他还和潘筠道:“小师叔不要觉得贩夫走卒辛苦就不和他们砍价,他们愿意成交,就一定还有赚头,我们砍价也是为了帮助更多的人,金钱还是要掌握在自己手里才能做更多自己想做的事。”
“所以放心大胆的砍价,不要愧疚,更不要害怕。
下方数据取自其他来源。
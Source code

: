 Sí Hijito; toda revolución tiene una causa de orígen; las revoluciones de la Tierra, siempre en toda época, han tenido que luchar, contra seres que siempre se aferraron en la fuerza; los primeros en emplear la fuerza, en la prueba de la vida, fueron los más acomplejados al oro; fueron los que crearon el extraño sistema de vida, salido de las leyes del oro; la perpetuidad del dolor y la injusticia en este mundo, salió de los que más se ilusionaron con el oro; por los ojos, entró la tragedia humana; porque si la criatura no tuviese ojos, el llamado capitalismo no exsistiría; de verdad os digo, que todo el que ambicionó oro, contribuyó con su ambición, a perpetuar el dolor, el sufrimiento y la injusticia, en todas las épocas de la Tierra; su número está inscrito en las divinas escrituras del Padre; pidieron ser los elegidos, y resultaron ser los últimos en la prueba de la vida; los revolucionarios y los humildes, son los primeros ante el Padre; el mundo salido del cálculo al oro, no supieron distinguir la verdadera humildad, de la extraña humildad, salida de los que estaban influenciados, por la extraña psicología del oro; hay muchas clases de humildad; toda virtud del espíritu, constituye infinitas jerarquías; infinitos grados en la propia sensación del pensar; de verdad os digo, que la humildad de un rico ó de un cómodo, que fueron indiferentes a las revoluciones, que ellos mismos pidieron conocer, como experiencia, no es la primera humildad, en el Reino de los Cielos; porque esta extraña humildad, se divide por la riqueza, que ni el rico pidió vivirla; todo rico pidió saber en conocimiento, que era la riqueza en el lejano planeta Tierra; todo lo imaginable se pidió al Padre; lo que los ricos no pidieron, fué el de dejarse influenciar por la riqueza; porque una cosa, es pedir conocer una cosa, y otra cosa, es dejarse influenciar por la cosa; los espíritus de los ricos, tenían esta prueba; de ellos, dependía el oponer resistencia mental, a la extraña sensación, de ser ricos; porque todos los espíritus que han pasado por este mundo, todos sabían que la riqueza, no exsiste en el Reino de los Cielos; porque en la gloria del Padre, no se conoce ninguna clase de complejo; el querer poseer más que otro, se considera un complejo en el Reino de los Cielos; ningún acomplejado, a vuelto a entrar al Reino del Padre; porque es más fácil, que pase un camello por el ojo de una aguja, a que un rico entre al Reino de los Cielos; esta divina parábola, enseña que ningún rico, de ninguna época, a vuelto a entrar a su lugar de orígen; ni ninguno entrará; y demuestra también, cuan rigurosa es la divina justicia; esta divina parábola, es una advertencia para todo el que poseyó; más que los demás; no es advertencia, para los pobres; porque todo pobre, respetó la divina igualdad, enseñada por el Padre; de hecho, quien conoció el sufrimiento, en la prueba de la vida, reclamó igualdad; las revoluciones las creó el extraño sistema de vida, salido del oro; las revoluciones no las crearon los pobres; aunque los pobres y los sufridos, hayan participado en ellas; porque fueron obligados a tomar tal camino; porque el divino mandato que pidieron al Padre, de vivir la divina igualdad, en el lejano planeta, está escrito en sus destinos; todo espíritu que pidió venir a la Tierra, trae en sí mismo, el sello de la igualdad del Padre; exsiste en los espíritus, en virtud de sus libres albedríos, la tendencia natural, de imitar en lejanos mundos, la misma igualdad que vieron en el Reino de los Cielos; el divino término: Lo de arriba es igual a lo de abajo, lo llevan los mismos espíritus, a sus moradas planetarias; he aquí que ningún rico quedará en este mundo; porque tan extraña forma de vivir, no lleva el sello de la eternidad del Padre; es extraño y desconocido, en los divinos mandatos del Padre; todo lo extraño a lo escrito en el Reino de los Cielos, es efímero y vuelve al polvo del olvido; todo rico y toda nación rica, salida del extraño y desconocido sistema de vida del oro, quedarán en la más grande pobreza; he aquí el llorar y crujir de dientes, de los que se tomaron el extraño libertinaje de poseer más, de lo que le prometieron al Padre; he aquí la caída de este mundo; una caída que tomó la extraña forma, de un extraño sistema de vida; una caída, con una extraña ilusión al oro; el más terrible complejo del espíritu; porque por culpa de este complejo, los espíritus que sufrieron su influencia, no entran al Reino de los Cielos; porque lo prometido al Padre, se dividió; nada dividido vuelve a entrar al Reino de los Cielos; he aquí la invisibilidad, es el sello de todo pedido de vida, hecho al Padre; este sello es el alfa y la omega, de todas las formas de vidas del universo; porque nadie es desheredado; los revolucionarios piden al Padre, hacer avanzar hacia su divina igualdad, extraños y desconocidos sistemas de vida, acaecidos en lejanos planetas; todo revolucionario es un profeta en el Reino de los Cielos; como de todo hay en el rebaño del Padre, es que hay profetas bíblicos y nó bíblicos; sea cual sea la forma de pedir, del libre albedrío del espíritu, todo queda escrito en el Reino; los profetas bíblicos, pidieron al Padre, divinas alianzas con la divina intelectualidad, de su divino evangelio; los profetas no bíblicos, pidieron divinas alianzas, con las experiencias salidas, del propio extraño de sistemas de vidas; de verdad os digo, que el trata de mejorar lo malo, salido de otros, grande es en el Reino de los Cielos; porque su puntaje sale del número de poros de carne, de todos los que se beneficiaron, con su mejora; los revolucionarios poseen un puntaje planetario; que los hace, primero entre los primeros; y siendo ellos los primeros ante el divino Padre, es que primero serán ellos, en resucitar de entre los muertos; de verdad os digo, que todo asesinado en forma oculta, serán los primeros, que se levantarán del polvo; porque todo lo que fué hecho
”
然后王璁就带潘筠横扫这条幽暗的小巷。
小贩说:“八十文。”
王璁说:“五十文不能再多了。”
小贩:“一样的东西,店铺里都卖九十文呢,我这已经便宜十文了。”
王璁:“你也说了是店铺,先不说人家店铺有店租,有人工,就那做工,你就比不上人家的,也就木料能看的过眼,您看这…”
王璁把东西批了一遍,成功以五十文的价钱成交。
小贩念念叨叨,但脸上却是高兴的,嘴角微微上扬,很显然,这门生意他不亏。
潘筠沉默。
王璁带着潘筠把药农卖的药材基本上都收了,价钱基本上是往下砍三分之一成交。
药农们收摊后虽然嘴上说亏了,亏了,王璁太会砍价,但脸上的笑容怎么也掩饰不住,相约一起回家。
“趁着天还不是很冷,还可以进两趟山。”
“可惜我们只会挖药,不会炮制,不然能卖得更高点,还可以卖给药铺。”
已经转身走的王璁又转身回来道:“你们想自己炮制药材?我这里倒有几个常用药的炮制法子。”